Там все было как и должно: проникновенные речи учителей и чем дальше, тем все более пронзительные они становились. Оказывается, что все ученики им дороги, что каждый, даже самый ненавистный подлец в классе – это неграненый алмаз, и были то они едва ли не лучшим выпуском за всю историю школы и… Короче все было как всегда, а потом, когда учителя уже чуть поднабрались, да и родители от них не особо отстали, вчерашние школьники стали доставать из хитрых заначек водку, кто-то выпрыгнул в окно на первом этаже и рысью припустился к ближайшему магазинчику, кто-то и вовсе нагло тырил початые бутылки со «взрослого» стола – процесс пошел. Были танцы, пара конкурсов, потом снова танцы, в ритм музыки мерцал свет, метались отблески древнего зеркального шара из под потолка. Неплохо все было, в целом не так уж и плохо. Но все же было тоскливо, особенно когда включали медляки. Толик тогда смотрел на Катю, а она на него не смотрела. Уже ближе к утру, когда ночь была особенно темна, он решился, он подошел к ней и, не глядя, спросил:
- Хочешь… Можно тебя пригласить.
- Не надо.
- Пожалуйста. – протянул руку, он чувствовал как мелко дрожат его пальцы. – Катя.
- Один танец.

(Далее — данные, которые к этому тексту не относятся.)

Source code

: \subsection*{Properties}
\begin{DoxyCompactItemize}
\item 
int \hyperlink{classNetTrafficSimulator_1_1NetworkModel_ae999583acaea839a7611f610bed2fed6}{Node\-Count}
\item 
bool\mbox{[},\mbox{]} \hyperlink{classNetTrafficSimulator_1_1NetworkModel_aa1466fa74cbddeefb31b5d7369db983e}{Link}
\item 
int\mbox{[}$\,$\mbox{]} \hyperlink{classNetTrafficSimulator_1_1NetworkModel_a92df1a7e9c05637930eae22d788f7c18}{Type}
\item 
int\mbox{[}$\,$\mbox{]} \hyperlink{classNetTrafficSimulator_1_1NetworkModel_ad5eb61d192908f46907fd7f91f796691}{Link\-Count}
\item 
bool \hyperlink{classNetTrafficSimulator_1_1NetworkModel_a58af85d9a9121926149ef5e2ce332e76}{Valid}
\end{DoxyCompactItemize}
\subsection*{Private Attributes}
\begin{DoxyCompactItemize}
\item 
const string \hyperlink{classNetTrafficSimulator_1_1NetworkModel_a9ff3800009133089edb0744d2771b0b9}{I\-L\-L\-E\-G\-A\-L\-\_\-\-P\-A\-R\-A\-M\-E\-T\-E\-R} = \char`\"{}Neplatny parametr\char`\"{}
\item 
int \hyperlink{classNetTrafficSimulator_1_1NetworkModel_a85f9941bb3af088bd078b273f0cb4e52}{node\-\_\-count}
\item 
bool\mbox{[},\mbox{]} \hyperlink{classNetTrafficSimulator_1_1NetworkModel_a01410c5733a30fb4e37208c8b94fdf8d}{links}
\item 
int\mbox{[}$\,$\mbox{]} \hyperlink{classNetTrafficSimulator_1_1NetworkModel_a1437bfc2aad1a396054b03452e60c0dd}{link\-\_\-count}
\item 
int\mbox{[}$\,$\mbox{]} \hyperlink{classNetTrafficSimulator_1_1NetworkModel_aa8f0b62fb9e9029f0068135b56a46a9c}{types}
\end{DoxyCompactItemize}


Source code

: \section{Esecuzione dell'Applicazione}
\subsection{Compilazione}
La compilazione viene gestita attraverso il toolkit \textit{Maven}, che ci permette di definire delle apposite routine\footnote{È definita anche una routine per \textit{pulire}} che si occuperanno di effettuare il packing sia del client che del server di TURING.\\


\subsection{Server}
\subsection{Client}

И всё, я про тебя забыла. Больше никогда ты…
- Да, - перебил он ее, - один танец и все, и больше никогда. Обещаю.
Она взяла его руку.
Звучала «Color of the night», свет был погашен, только тонкие нити света от зеркального шара кружились по залу, по танцующим парам. Они вошли в круг танцующих. Толик трепетно, осторожно, обхватил Катю за талию, другая его рука чувствовала ее ладонь, он отсчитывал эти дурацкие «раз-два-три» в голове и пытался ставить ноги так, как его учила мама, но все одно – сбивался, стоило ему только посмотреть ей в глаза, а в глаза ей он смотрел постоянно.
- Катя. – спросил он негромко.
- Танцуй. – она нахмурилась. – Мы только танцуем.
- Ты помнишь Лешу?
- Да.
- Вы с ним гуляли?
- Нет. Просто говорили. Не надо, Толик. – она чуть сжала его руку, - Не надо.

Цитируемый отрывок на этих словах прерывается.